The problem is not actually to perform the multiplications, but merely to decide the order of multiplications that minimizes the number of scalar multiplications.

Problem¶

Given an array arr[] which represents the dimensions of \(n\) matrices such that the \(i\)-th matrix \(A_i\) has dimensions arr[i-1] x arr[i].

Find the minimum number of scalar multiplications needed to multiply the chain of \(n\) matrices.

1. Recursive Approach¶

The idea is to place a parenthesis at all possible places, calculate the cost recursively, and take the minimum.

Java Implementation¶

public static int solve(int[] arr, int i, int j) {
    if (i >= j) return 0;

    int minCost = Integer.MAX_VALUE;

    // Partition the range [i, j] at every possible index k
    for (int k = i; k < j; k++) {
        int tempCost = solve(arr, i, k) + solve(arr, k + 1, j) 
                       + (arr[i - 1] * arr[k] * arr[j]);

        minCost = Math.min(minCost, tempCost);
    }

    return minCost;
}

Complexity: Time \(O(2^n)\) (Exponential), Space \(O(n)\).

2. Memoization (Top-Down)¶

We use a 2D array dp[n][n] to store the minimum cost for the range [i, j].

Java Implementation¶

public static int solveMemo(int[] arr, int i, int j, int[][] dp) {
    if (i >= j) return 0;
    if (dp[i][j] != -1) return dp[i][j];

    int minCost = Integer.MAX_VALUE;

    for (int k = i; k < j; k++) {
        int tempCost = solveMemo(arr, i, k, dp) + solveMemo(arr, k + 1, j, dp) 
                       + (arr[i - 1] * arr[k] * arr[j]);

        minCost = Math.min(minCost, tempCost);
    }

    return dp[i][j] = minCost;
}

Complexity: Time \(O(n^3)\), Space \(O(n^2)\).

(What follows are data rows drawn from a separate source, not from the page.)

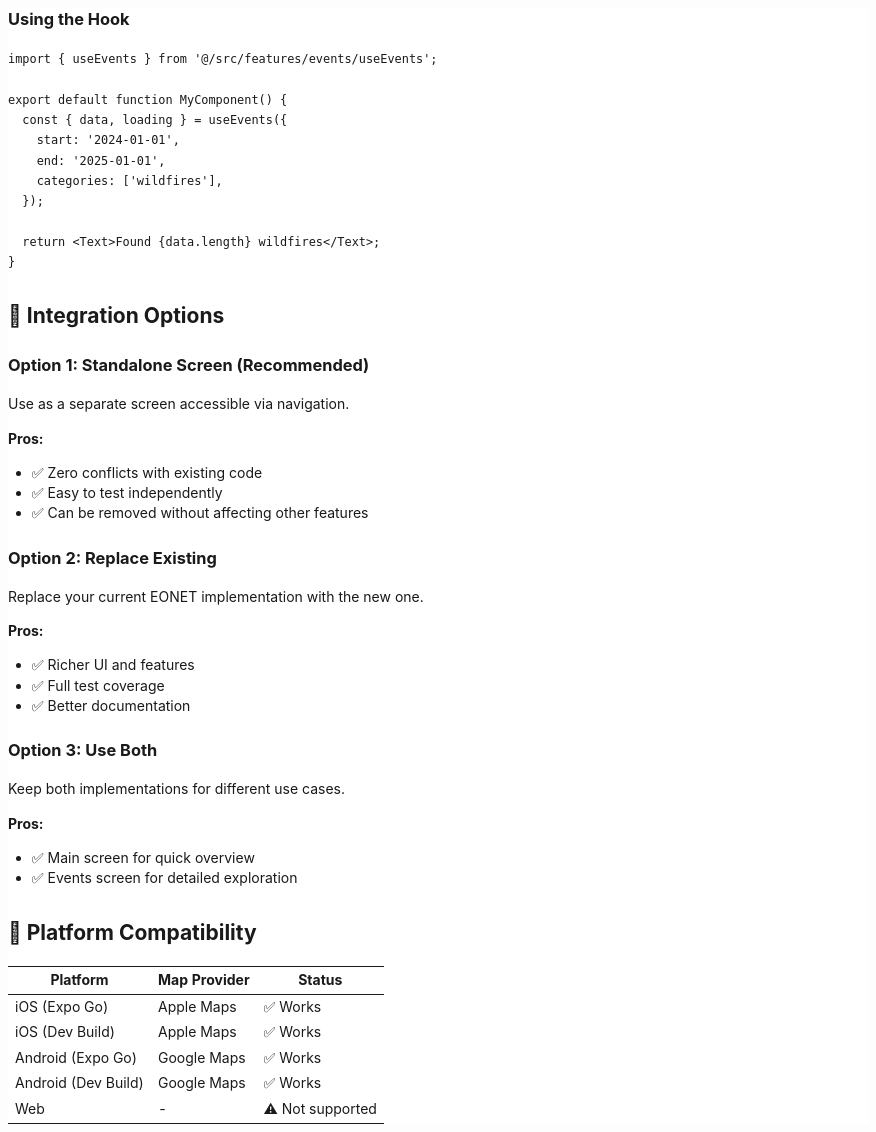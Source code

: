### Using the Hook
```tsx
import { useEvents } from '@/src/features/events/useEvents';

export default function MyComponent() {
  const { data, loading } = useEvents({
    start: '2024-01-01',
    end: '2025-01-01',
    categories: ['wildfires'],
  });
  
  return <Text>Found {data.length} wildfires</Text>;
}
```

## 🎯 Integration Options

### Option 1: Standalone Screen (Recommended)
Use as a separate screen accessible via navigation.

**Pros:**
- ✅ Zero conflicts with existing code
- ✅ Easy to test independently
- ✅ Can be removed without affecting other features

### Option 2: Replace Existing
Replace your current EONET implementation with the new one.

**Pros:**
- ✅ Richer UI and features
- ✅ Full test coverage
- ✅ Better documentation

### Option 3: Use Both
Keep both implementations for different use cases.

**Pros:**
- ✅ Main screen for quick overview
- ✅ Events screen for detailed exploration

## 📱 Platform Compatibility

| Platform | Map Provider | Status |
|----------|-------------|--------|
| iOS (Expo Go) | Apple Maps | ✅ Works |
| iOS (Dev Build) | Apple Maps | ✅ Works |
| Android (Expo Go) | Google Maps | ✅ Works |
| Android (Dev Build) | Google Maps | ✅ Works |
| Web | - | ⚠️ Not supported |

3. Tabulation (Bottom-Up)¶

Iteratively fill the DP table based on the length of the chain.

Java Implementation¶

public static int solveTab(int[] arr, int n) {
    int[][] dp = new int[n][n];

    // l is chain length
    for (int l = 2; l < n; l++) {
        for (int i = 1; i < n - l + 1; i++) {
            int j = i + l - 1;
            dp[i][j] = Integer.MAX_VALUE;
            for (int k = i; k <= j - 1; k++) {
                int q = dp[i][k] + dp[k + 1][j] + arr[i - 1] * arr[k] * arr[j];
                if (q < dp[i][j]) dp[i][j] = q;
            }
        }
    }

    return dp[1][n - 1];
}

Sample Input and Output¶

Input¶

arr = [10, 20, 30, 40, 30]

(Matrices: 10x20, 20x30, 30x40, 40x30)

Output¶

Minimum Cost: 30000

Key Takeaways¶

Partitioning Pattern: This approach is used in many problems like "Minimum Cost to Cut a Stick" or "Burst Balloons".
Complexity: The \(O(n^3)\) time complexity arises from \(n^2\) states and \(O(n)\) work per state (the loop over \(k\)).
Base Case: The base case i >= j represents a single matrix (or invalid range), which requires 0 multiplications.